This is one of the most common interview practice questions. Given an array of integers (positive and negative) find the largest continuous sum.
If the array is all positive, then the result is simply the sum of all numbers. The negative numbers in the array slightly complicate things. The algorithm is, we start summing up the numbers and store in a current sum variable. After adding each element, we check whether the current sum is larger than maximum sum encountered so far. If it is, we update the maximum sum. As long as the current sum is positive, we keep adding the numbers. When the current sum becomes negative, we start with a new current sum. Because a negative current sum will only decrease the sum of a future sequence. Note that we don’t reset the current sum to 0 because the array can contain all negative integers. Then the result would be the largest negative number. The code is fairly simple and will make everything clear:
def largestContinuousSum(arr): if len(arr)==0: return maxSum=currentSum=arr[0] for num in arr[1:]: currentSum=max(currentSum+num, num) maxSum=max(currentSum, maxSum) return maxSum
The time complexity is O(N) and space complexity is O(1), which are both optimal.

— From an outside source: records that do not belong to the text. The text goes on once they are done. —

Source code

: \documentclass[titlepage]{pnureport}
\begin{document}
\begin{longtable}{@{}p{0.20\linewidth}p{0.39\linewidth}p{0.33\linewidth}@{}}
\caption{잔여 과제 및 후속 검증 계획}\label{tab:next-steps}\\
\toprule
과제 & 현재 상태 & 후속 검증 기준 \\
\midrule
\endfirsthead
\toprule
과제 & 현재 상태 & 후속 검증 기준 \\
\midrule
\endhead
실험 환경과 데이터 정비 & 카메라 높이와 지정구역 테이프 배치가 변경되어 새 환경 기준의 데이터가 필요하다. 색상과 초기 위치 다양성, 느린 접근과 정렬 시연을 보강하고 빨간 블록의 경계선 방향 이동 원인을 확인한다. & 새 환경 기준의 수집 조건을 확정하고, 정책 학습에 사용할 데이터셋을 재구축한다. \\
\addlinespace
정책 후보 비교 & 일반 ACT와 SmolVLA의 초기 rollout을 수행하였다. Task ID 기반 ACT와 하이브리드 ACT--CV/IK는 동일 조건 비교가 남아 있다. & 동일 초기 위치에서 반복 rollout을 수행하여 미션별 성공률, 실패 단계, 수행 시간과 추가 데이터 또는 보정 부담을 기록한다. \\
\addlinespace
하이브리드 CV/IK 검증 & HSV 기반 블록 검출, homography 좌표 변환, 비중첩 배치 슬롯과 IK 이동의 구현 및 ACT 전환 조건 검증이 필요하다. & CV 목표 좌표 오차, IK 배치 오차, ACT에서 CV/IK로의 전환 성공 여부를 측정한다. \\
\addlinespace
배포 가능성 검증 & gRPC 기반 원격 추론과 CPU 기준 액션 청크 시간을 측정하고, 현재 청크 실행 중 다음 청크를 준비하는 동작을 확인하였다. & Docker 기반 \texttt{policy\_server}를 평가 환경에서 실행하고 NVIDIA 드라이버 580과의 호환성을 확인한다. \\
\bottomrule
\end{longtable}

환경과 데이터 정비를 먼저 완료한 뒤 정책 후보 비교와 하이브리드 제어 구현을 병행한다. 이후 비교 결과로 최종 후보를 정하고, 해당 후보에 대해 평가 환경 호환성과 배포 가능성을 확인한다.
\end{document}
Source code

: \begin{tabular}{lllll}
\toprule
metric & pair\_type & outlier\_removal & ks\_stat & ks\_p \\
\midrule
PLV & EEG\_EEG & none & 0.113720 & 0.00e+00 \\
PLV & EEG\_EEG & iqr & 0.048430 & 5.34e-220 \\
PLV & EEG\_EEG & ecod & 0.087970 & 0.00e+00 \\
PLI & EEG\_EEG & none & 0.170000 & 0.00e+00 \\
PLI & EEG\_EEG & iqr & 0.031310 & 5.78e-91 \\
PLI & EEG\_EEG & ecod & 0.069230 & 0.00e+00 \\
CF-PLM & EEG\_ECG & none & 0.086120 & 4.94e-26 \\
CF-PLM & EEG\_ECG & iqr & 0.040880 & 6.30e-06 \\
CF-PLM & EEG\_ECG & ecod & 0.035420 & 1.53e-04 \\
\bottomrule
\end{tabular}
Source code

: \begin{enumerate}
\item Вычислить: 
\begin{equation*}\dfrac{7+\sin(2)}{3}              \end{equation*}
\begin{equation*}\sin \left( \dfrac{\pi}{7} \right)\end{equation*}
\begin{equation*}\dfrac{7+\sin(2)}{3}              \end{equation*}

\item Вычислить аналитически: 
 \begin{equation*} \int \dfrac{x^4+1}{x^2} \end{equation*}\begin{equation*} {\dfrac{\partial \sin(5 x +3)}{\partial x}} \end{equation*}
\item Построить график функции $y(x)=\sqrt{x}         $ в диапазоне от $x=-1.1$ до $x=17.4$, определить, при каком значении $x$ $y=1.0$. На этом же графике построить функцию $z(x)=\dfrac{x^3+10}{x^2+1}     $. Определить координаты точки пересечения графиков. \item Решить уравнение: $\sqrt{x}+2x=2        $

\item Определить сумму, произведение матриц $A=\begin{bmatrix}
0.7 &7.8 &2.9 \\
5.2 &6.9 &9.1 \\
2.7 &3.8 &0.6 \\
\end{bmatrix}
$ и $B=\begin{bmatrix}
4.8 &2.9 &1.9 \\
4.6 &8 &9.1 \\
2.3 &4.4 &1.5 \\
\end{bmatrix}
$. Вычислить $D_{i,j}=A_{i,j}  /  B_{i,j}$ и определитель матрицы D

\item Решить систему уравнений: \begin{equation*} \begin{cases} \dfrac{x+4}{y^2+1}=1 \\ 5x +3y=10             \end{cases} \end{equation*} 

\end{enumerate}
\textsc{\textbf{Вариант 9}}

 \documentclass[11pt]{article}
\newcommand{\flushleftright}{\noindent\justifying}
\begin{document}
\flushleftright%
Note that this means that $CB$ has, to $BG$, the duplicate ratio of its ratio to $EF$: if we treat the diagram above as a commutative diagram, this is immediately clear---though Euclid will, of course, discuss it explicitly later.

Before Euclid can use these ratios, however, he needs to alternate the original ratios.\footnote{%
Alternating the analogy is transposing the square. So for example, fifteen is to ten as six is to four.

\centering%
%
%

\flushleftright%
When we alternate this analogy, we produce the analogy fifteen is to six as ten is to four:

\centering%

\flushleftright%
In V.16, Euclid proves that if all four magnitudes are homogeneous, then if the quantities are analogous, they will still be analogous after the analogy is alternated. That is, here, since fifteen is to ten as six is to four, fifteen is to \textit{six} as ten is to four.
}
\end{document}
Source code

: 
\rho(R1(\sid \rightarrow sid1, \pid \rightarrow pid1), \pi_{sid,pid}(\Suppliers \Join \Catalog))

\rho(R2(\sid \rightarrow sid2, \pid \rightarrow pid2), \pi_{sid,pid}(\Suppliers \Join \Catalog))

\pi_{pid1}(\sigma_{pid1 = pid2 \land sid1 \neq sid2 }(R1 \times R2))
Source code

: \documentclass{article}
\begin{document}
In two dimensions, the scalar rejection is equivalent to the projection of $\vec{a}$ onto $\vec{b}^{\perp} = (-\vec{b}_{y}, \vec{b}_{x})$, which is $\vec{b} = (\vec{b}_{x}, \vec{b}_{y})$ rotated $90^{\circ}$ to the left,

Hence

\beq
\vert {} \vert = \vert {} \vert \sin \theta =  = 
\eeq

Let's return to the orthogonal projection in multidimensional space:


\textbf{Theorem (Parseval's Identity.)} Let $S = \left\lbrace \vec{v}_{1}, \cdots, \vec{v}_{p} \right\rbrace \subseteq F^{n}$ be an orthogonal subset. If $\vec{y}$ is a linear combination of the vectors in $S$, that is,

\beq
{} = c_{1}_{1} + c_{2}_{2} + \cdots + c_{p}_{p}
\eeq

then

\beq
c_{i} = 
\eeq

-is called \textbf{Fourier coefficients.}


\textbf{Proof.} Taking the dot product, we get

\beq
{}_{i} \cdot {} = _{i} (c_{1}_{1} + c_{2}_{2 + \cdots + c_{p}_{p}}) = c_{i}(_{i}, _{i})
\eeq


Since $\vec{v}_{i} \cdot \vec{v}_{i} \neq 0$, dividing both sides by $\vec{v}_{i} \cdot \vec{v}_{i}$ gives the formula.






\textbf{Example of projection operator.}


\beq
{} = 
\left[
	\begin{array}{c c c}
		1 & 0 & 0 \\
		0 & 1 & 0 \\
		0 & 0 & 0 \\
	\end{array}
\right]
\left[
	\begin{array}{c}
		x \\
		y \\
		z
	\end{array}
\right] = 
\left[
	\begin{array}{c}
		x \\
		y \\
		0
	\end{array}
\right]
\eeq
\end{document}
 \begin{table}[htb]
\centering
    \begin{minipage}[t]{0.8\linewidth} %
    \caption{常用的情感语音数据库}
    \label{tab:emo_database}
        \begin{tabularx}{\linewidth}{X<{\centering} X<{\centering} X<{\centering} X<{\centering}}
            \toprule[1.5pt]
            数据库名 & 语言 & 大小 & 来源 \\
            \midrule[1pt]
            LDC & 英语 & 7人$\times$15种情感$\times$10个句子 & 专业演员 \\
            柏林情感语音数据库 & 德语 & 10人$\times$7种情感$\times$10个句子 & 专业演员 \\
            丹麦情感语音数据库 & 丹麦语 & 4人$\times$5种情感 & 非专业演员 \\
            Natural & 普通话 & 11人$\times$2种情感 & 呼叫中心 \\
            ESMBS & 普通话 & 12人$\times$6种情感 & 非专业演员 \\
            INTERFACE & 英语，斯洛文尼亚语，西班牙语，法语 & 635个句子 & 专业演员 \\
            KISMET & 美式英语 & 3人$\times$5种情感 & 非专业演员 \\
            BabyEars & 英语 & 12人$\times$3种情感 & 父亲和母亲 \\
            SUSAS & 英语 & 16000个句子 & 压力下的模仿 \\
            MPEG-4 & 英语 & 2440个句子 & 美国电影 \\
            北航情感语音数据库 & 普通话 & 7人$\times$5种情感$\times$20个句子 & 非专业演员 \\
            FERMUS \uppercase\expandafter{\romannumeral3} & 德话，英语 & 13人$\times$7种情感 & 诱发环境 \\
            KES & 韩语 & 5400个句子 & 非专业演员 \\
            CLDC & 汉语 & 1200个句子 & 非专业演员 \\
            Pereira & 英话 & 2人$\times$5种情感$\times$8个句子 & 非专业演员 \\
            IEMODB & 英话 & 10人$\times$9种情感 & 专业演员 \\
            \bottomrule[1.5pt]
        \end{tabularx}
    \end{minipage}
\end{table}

Good question and solution – should we also have an edge case where every element is negative? This solution gives the element value which is closest to 0 for that array but alternatively we can also consider largest continuous sum as 0 without elements :) (so we initiate the maxsum as 0 if we value the continuous sum without elements as valid )?
Good point. I think we should clarify that with the interviewer. But most probably they’ll expect the sum to have at least 1 element.
Just adding to Arden’s post: this algorithm is called “Kadane’s algorithm” (see wikipedia). Theres also a divid & conquer technique to solve the same problem.
Same function returns maxsum, start location and end location
def largestContinuousSum(arr):
if len(arr)==0:
return
maxSum = currentSum = arr[0]
start = tstart = end = 0
for pos in range(1, len(arr)):
if(arr[pos] > currentSum + arr[pos]):
tstart = pos
currentSum = arr[pos]
else:
currentSum += arr[pos]
if(currentSum > maxSum):
maxSum = currentSum
start = tstart
end = pos
return maxSum,start,end
""" sample run """
print largestContinuousSum([-1,-3,4,-3,7])
Great solution, thanks. One of my friends actually got this exact version of the question with start and end locations, last week at on-site interview of a major tech company.